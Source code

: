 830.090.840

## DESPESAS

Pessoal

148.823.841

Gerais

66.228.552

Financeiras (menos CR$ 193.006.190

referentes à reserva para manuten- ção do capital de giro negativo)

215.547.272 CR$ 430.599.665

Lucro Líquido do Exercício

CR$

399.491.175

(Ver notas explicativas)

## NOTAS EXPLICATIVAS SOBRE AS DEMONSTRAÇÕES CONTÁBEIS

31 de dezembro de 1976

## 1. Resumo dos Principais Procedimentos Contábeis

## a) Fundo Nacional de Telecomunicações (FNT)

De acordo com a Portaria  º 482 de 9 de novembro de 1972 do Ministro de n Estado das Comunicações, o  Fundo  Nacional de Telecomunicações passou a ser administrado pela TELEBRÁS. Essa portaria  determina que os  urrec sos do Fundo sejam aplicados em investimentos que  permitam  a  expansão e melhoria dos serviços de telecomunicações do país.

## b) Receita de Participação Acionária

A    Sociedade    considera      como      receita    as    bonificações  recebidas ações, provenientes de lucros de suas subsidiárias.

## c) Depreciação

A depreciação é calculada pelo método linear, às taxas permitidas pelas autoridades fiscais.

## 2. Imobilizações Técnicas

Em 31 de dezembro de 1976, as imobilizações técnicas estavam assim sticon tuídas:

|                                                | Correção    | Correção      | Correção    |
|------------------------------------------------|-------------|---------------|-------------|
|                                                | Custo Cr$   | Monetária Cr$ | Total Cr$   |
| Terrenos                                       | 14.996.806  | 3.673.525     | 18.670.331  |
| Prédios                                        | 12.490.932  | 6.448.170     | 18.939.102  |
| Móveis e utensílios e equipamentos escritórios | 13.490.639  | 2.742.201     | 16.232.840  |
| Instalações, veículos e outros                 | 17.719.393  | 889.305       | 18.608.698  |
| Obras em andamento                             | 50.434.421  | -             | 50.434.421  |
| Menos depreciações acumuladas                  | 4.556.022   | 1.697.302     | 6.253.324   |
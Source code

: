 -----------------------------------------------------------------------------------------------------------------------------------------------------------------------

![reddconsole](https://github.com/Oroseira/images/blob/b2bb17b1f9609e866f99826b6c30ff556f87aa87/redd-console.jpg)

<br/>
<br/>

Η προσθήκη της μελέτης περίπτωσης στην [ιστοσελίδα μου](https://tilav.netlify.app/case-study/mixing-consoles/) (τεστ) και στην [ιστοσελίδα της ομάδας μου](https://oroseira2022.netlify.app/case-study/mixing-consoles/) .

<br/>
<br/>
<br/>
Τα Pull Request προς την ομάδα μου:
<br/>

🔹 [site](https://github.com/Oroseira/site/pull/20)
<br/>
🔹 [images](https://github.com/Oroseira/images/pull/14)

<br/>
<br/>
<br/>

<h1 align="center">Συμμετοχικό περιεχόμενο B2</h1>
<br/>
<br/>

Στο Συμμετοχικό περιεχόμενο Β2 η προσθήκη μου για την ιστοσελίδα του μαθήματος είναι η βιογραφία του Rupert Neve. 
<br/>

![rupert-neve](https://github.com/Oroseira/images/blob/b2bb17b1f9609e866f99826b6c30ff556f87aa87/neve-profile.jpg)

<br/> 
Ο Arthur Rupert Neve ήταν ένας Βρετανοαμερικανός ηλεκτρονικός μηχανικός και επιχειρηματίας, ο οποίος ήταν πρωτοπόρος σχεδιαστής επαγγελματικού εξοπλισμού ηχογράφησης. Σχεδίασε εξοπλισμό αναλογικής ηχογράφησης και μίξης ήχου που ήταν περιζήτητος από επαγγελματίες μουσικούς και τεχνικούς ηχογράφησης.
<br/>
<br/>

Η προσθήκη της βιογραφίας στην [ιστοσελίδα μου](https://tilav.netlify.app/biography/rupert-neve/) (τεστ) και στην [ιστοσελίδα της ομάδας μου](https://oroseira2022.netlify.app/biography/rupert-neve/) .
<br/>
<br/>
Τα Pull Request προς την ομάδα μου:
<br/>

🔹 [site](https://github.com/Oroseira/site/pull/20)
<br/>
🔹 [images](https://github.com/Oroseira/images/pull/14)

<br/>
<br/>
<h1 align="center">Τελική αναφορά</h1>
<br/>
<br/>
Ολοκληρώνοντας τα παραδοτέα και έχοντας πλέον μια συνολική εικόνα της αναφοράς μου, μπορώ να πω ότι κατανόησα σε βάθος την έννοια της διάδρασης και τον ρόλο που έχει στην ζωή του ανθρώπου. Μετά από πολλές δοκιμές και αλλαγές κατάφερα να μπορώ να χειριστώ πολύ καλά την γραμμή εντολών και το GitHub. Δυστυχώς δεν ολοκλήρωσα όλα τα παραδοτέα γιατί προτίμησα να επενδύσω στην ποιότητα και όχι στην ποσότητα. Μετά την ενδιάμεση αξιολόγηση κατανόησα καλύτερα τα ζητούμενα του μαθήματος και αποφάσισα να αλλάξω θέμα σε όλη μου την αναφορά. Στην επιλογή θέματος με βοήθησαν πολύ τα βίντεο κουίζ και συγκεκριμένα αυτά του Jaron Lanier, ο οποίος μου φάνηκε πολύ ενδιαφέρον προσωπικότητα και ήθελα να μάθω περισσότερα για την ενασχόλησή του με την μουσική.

┄┄┄┄┄┄

What is needed »
Quote, word for word, every line from the top of the entries through the line that holds "(Ver notas explicativas)".

Task solution »
Source code

: 830.090.840

## DESPESAS

Pessoal

148.823.841

Gerais

66.228.552

Financeiras (menos CR$ 193.006.190

referentes à reserva para manuten- ção do capital de giro negativo)

215.547.272 CR$ 430.599.665

Lucro Líquido do Exercício

CR$

399.491.175

(Ver notas explicativas)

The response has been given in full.